● Brief: Each line of the data below that carries the word "from" needs to be copied.

● Provided data:
- Opening Delimiter -
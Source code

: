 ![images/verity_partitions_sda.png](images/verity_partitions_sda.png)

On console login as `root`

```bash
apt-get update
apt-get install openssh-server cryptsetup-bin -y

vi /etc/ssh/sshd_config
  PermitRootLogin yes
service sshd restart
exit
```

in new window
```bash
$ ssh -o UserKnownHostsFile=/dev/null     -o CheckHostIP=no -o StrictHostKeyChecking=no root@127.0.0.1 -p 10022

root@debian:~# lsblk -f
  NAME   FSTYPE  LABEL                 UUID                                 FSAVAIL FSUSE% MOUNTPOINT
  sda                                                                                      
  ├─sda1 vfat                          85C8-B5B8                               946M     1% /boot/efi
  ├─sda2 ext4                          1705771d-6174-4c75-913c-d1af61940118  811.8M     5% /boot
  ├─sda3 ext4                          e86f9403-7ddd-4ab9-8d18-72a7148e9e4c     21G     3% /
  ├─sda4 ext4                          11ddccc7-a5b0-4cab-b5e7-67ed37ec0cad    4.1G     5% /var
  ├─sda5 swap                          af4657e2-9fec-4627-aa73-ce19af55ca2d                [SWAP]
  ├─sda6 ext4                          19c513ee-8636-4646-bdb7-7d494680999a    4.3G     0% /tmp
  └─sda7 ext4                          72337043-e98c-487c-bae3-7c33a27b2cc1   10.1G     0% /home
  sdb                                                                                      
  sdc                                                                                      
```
- Closing Delimiter -
- Opening Delimiter -
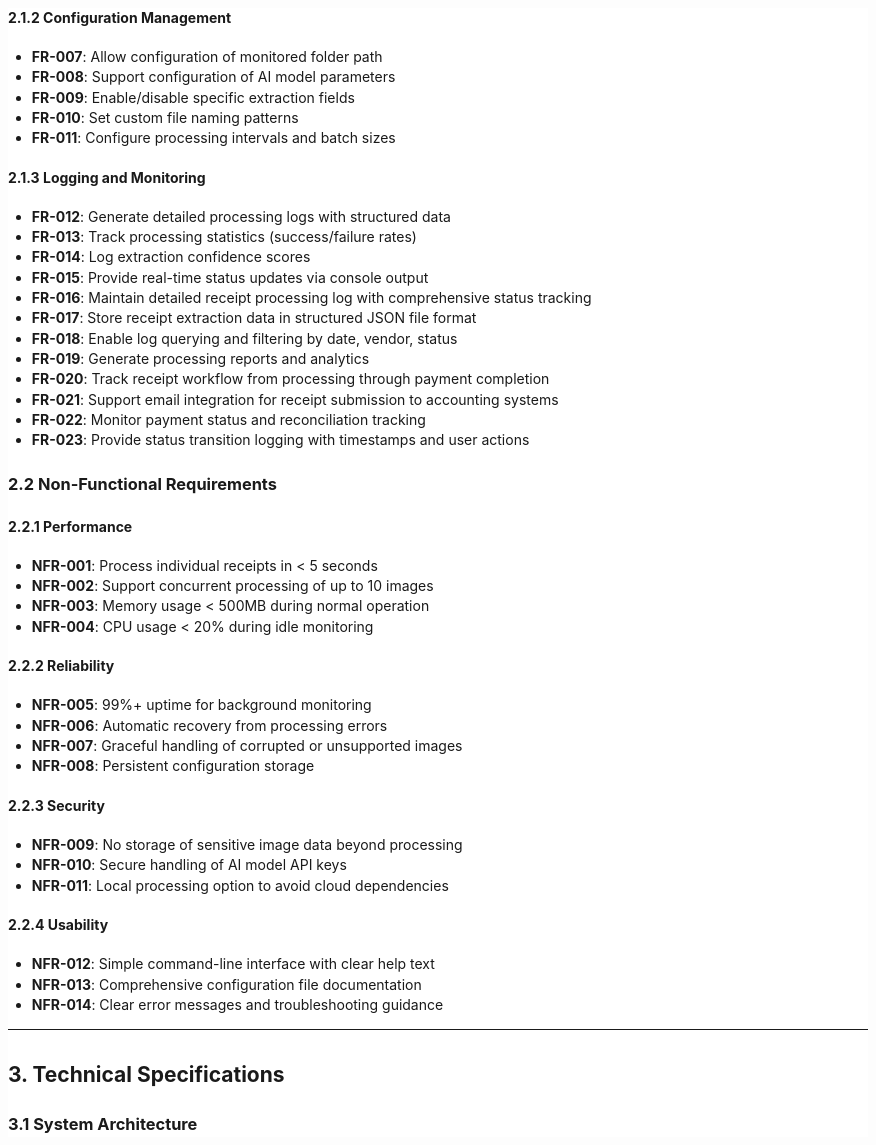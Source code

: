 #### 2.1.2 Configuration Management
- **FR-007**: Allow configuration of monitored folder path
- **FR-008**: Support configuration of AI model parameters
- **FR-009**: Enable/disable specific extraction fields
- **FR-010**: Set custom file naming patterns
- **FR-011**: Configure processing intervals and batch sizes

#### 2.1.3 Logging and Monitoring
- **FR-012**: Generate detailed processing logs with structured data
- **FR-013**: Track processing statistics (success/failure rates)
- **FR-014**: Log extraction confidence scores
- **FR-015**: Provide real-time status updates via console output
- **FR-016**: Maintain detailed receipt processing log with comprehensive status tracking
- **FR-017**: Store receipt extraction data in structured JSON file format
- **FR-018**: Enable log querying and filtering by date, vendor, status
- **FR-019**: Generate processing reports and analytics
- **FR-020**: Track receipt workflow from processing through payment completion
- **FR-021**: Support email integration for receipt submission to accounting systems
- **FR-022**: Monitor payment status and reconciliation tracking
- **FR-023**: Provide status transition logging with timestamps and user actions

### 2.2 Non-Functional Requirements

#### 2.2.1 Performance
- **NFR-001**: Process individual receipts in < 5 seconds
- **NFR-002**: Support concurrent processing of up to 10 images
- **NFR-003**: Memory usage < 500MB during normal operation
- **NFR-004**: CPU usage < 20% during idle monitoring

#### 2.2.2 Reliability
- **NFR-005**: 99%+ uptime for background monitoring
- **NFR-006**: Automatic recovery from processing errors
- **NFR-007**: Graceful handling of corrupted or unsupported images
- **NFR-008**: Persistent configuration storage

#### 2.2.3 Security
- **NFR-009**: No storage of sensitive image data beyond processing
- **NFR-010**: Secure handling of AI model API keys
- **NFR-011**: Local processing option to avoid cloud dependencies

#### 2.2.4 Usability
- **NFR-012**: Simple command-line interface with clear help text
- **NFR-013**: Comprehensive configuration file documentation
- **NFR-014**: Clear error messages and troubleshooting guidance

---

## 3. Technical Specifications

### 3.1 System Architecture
- Closing Delimiter -
- Opening Delimiter -
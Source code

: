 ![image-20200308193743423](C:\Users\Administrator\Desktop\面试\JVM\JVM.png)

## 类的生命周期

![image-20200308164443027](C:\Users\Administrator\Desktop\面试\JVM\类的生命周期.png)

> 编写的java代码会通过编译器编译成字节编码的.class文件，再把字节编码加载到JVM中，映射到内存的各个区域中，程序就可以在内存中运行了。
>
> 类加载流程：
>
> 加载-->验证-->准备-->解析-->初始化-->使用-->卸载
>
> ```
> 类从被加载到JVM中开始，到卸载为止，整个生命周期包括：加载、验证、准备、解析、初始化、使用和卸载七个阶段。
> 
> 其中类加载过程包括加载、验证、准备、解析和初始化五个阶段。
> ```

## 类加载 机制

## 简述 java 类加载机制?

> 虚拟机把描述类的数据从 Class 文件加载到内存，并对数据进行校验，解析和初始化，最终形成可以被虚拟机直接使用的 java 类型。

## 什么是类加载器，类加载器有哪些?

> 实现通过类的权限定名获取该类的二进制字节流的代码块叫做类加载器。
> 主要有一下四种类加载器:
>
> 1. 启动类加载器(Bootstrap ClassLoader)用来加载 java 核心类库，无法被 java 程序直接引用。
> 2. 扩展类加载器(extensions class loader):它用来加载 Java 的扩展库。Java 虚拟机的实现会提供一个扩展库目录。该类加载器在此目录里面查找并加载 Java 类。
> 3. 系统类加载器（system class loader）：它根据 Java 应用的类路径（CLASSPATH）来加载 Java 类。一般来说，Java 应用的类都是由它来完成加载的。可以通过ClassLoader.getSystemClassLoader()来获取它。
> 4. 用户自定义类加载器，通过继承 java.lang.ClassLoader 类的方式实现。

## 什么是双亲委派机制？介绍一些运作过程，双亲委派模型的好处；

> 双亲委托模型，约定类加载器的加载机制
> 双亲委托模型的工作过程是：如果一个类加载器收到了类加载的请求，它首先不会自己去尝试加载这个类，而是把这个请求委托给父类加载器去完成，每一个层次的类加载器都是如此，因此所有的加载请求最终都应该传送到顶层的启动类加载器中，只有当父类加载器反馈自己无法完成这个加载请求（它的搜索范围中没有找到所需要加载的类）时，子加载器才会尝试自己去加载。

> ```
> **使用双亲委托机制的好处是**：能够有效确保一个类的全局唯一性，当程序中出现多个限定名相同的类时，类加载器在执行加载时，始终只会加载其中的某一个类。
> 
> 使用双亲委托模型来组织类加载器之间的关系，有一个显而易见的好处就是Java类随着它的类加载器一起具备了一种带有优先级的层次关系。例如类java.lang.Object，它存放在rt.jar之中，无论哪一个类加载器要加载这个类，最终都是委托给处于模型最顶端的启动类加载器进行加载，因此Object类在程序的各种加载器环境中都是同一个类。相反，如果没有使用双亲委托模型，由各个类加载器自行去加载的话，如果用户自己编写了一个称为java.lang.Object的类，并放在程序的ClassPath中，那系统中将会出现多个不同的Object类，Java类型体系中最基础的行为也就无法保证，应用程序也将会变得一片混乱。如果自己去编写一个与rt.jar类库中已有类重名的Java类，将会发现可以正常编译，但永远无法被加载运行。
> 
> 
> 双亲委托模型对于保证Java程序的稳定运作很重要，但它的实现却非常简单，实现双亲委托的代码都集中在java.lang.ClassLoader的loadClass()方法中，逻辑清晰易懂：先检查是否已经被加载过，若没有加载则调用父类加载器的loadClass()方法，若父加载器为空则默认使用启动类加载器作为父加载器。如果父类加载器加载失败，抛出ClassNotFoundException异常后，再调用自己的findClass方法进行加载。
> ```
- Closing Delimiter -
● Reply to the task:
- **FR-020**: Track receipt workflow from processing through payment completion
- **NFR-006**: Automatic recovery from processing errors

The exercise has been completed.